= Michael Shane =

American actor (1927–1994)

Michael Shane (May 4, 1927 — February 22, 1994) was an American lawyer and actor. Born in Cleveland, Ohio, he attended Glenville High School. While earning his undergraduate and law degrees at Ohio State University, he performed as a stand-up comic at local nightclubs.

==Legal work==

Shane became a lawyer in 1953 and was a member of the Shane, Shane & Henderson Law Firm in downtown Cleveland. Specializing in personal injury and malpractice cases, he had a reputation as a dramatic courtroom lawyer who made emotional presentations to juries.

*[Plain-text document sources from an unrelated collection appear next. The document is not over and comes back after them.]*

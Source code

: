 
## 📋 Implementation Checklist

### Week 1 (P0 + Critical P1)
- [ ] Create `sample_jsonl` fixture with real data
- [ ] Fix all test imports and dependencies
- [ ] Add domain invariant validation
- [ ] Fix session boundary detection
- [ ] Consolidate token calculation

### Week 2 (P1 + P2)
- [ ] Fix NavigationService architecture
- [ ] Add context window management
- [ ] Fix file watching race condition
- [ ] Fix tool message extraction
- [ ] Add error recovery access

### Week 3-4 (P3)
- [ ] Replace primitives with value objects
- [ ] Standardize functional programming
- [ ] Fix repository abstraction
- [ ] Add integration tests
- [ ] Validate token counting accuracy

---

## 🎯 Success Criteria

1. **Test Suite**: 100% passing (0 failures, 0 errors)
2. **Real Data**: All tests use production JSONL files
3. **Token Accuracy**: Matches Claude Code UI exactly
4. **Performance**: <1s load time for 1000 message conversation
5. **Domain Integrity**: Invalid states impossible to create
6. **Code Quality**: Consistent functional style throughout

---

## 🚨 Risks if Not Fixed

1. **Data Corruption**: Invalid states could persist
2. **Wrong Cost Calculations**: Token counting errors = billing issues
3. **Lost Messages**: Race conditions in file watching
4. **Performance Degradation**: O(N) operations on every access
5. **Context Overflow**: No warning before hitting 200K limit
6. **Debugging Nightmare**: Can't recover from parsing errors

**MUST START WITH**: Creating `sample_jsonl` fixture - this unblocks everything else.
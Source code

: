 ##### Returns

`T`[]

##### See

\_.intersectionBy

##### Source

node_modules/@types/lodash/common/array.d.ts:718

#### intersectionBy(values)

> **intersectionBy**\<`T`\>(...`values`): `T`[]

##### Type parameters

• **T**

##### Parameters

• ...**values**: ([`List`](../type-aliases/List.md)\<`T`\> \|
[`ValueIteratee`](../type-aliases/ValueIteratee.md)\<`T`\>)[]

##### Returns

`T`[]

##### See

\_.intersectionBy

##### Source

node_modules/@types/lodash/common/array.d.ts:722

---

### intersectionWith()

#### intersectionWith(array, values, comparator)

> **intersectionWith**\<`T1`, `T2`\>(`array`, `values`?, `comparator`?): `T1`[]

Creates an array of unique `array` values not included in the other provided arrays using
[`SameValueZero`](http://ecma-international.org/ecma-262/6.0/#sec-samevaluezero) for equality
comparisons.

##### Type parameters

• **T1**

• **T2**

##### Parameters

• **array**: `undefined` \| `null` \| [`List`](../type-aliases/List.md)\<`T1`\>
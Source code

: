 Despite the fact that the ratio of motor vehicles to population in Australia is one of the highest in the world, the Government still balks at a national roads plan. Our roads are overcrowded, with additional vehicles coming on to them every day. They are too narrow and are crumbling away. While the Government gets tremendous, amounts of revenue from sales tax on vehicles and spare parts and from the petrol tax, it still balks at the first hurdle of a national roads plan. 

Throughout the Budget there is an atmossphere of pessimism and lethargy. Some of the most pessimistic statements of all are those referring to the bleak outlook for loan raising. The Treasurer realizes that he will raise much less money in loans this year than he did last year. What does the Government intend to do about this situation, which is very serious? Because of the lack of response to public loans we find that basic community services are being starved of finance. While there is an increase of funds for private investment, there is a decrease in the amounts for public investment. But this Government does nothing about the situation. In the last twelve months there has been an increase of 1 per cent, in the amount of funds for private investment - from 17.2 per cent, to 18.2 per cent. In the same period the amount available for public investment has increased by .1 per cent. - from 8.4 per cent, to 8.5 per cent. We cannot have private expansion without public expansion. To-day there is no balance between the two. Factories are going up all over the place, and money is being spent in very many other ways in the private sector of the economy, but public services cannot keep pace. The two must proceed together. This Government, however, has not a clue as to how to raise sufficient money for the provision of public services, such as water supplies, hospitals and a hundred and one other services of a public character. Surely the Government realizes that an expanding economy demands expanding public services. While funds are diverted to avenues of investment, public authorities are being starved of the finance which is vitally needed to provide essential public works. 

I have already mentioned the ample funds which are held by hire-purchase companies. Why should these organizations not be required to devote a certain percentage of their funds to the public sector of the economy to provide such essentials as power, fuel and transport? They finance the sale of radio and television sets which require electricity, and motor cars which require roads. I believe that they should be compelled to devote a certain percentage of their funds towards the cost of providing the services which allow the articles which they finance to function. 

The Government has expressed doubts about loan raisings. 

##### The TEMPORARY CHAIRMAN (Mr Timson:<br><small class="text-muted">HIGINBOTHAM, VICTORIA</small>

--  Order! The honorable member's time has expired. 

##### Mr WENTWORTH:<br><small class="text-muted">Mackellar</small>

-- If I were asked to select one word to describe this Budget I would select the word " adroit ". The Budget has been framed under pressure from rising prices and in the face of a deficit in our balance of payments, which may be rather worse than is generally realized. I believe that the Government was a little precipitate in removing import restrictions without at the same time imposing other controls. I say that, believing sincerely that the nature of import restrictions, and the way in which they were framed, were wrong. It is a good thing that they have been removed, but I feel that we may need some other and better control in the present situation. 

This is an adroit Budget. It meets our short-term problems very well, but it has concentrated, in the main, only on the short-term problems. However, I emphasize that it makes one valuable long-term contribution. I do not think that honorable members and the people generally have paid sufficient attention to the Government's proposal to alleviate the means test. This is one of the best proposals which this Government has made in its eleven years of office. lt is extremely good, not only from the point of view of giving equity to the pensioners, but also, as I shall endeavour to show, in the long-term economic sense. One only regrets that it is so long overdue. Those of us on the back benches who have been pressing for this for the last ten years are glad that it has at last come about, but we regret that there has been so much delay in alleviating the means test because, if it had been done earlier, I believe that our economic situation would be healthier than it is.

He also did legal work in show business, acted in small theatre productions and wrote songs.

==Acting==

In 1963, director Larry Peerce was filming a small independent movie, One Potato, Two Potato in nearby Painesville, Ohio, and needed a legal office for one of the scenes. Shane offered his in exchange for a part in the film. His performance as attorney Jordan Hollis in the film earned him a positive review in The New Yorker magazine.

==Filmography==

- One Potato, Two Potato (1964) - Jordan Hollis
- Why Would I Lie? (1980) - Bartender
- Love Child (1982) - Judge Hare
- Take These Men (1983) (TV) - the Hotel Manager ... aka Surprise, Surprise! (USA: alternative title)
- Casino (1992) (TV) - Tony Sutton (final film role)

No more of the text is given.